Allo stesso modo, anche la trama del romanzo è difficile da comprendere—tanto che nessuno è mai riuscito a capire veramente di cosa parli. Secondo una recensione, "riassumere la trama è, prima che impossibile, insensato" perché il vero protagonista del romanzo è il "flusso mnemonico." Secondo altri, la vicenda centrale del romanzo sarebbe un attentato "virtuale" ad opera di un alleanza hacker nippo-islamica contro l'ex governatore di New York Mario Cuomo, che nel libro è diventato Presidente degli Stati Uniti, la cui morte sposta verso l'Asia il predominio globale. Ma più di questo non si riesce a intuire.
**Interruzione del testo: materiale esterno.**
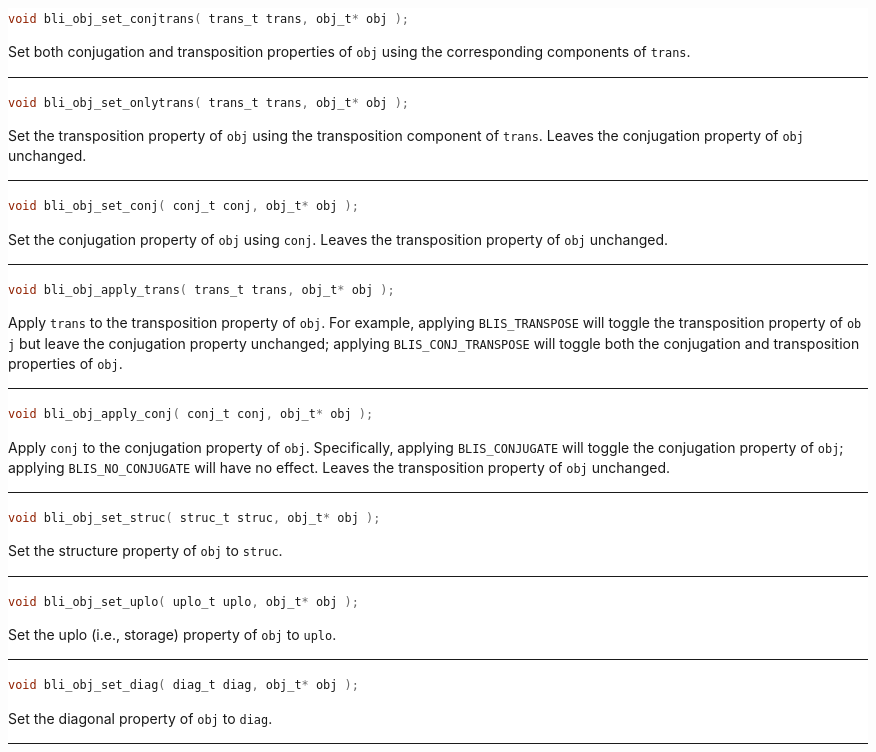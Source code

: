 
```c
void bli_obj_set_conjtrans( trans_t trans, obj_t* obj );
```
Set both conjugation and transposition properties of `obj` using the corresponding components of `trans`.

---

```c
void bli_obj_set_onlytrans( trans_t trans, obj_t* obj );
```
Set the transposition property of `obj` using the transposition component of `trans`. Leaves the conjugation property of `obj` unchanged.

---

```c
void bli_obj_set_conj( conj_t conj, obj_t* obj );
```
Set the conjugation property of `obj` using `conj`. Leaves the transposition property of `obj` unchanged.

---

```c
void bli_obj_apply_trans( trans_t trans, obj_t* obj );
```
Apply `trans` to the transposition property of `obj`. For example, applying `BLIS_TRANSPOSE` will toggle the transposition property of `obj` but leave the conjugation property unchanged; applying `BLIS_CONJ_TRANSPOSE` will toggle both the conjugation and transposition properties of `obj`.

---

```c
void bli_obj_apply_conj( conj_t conj, obj_t* obj );
```
Apply `conj` to the conjugation property of `obj`. Specifically, applying `BLIS_CONJUGATE` will toggle the conjugation property of `obj`; applying `BLIS_NO_CONJUGATE` will have no effect. Leaves the transposition property of `obj` unchanged.

---

```c
void bli_obj_set_struc( struc_t struc, obj_t* obj );
```
Set the structure property of `obj` to `struc`.

---

```c
void bli_obj_set_uplo( uplo_t uplo, obj_t* obj );
```
Set the uplo (i.e., storage) property of `obj` to `uplo`.

---

```c
void bli_obj_set_diag( diag_t diag, obj_t* obj );
```
Set the diagonal property of `obj` to `diag`.

---
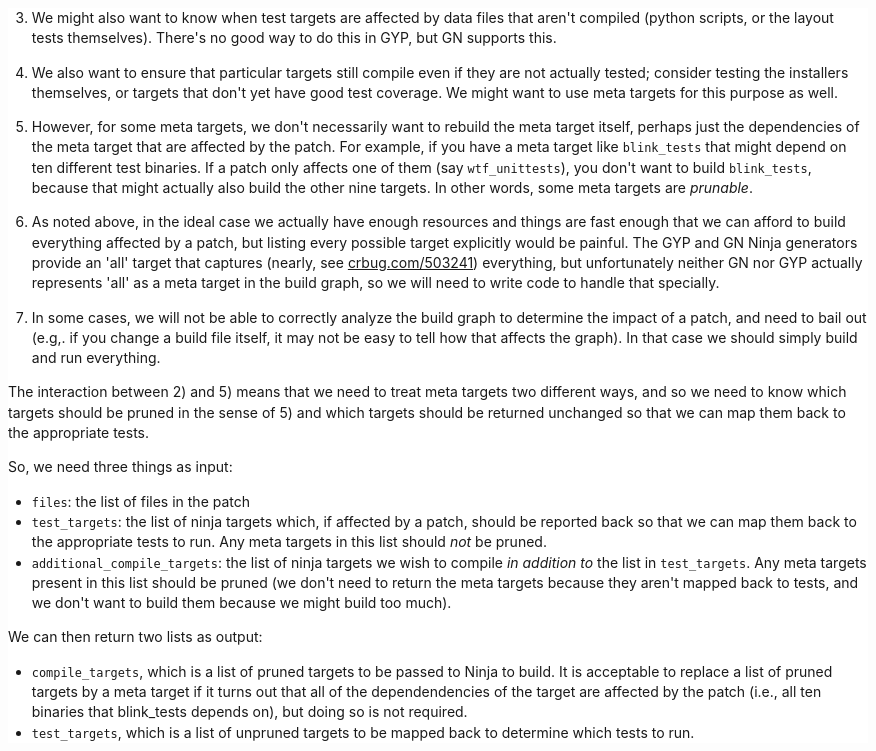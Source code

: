 3. We might also want to know when test targets are affected by data files
   that aren't compiled (python scripts, or the layout tests themselves).
   There's no good way to do this in GYP, but GN supports this.

4. We also want to ensure that particular targets still compile even if they
   are not actually tested; consider testing the installers themselves, or
   targets that don't yet have good test coverage. We might want to use meta
   targets for this purpose as well.

5. However, for some meta targets, we don't necessarily want to rebuild the
   meta target itself, perhaps just the dependencies of the meta target that
   are affected by the patch. For example, if you have a meta target like
   `blink_tests` that might depend on ten different test binaries. If a patch
   only affects one of them (say `wtf_unittests`), you don't want to
   build `blink_tests`, because that might actually also build the other nine
   targets.  In other words, some meta targets are *prunable*.

6. As noted above, in the ideal case we actually have enough resources and
   things are fast enough that we can afford to build everything affected by a
   patch, but listing every possible target explicitly would be painful. The
   GYP and GN Ninja generators provide an 'all' target that captures (nearly,
   see [crbug.com/503241](crbug.com/503241)) everything, but unfortunately
   neither GN nor GYP actually represents 'all' as a meta target in the build
   graph, so we will need to write code to handle that specially.

7. In some cases, we will not be able to correctly analyze the build graph to
   determine the impact of a patch, and need to bail out (e.g,. if you change a
   build file itself, it may not be easy to tell how that affects the graph).
   In that case we should simply build and run everything.

The interaction between 2) and 5) means that we need to treat meta targets
two different ways, and so we need to know which targets should be
pruned in the sense of 5) and which targets should be returned unchanged
so that we can map them back to the appropriate tests.

So, we need three things as input:

* `files`: the list of files in the patch
* `test_targets`: the list of ninja targets which, if affected by a patch,
  should be reported back so that we can map them back to the appropriate
  tests to run. Any meta targets in this list should *not* be pruned.
* `additional_compile_targets`: the list of ninja targets we wish to compile
  *in addition to* the list in `test_targets`. Any meta targets
  present in this list should be pruned (we don't need to return the
  meta targets because they aren't mapped back to tests, and we don't want
  to build them because we might build too much).

We can then return two lists as output:

* `compile_targets`, which is a list of pruned targets to be
  passed to Ninja to build. It is acceptable to replace a list of
  pruned targets by a meta target if it turns out that all of the
  dependendencies of the target are affected by the patch (i.e.,
  all ten binaries that blink_tests depends on), but doing so is
  not required.
* `test_targets`, which is a list of unpruned targets to be mapped
  back to determine which tests to run.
Eppure, stando a chi l'ha letto, anche se incomprensibile il romanzo sarebbe illuminante e profetico. "Nonostante il lettore si trovi davanti una trama imperscrutabile, uno stuolo di personaggi dai nomi assurdi che aumenta di un'unità a ogni pagina, nove parole incomprensibili su dieci," ha scritto Wu Ming 2 recensendolo, "l'autore riesce a catturare chi legge, per farlo ridere fino alle lacrime, per lasciarlo a bocca aperta, altre volte per stupirlo con anticipazioni illuminanti su free software, meninos da rua brasiliani, sapere collettivo."

Non solo: il romanzo in un certo senso anticipa e prevede cose come l'esplosione della bolla dei dotcom, l'avvento del capitalismo cinese e la minaccia globale del terrorismo. Previsioni che a quanto pare andavano ben al di là delle intenzioni dell'autore stesso: "Islam e nuovo baricentro del potere in Asia. Ed inoltre attentato ai vertici americani. Coincidenze. Pure coincidenze," ha scritto infatti Marchisio poco prima di morire, nella prefazione alla riedizione del 2009 del libro.

Ma oggi anche quel testo, intitolato Meta-stanza, è quasi introvabile e l'opera di Marchisio rischia di scomparire per la seconda volta—stavolta forse definitivamente. "Se si vogliono capire gli anni Novanta italiani, [è] imprescindibile passare per La stanza mnemonica, indagare le motivazioni che portarono Marchisio a scriverlo, immaginare un presente parallelo in cui la Synergon non è fallita e il libro ha avuto un successo imprevedibile," hanno scritto nel 2004 i Wu Ming presentando il libro al loro pubblico. È lecito chiedersi, se fosse andata così, che aspetto avrebbe oggi la letteratura italiana.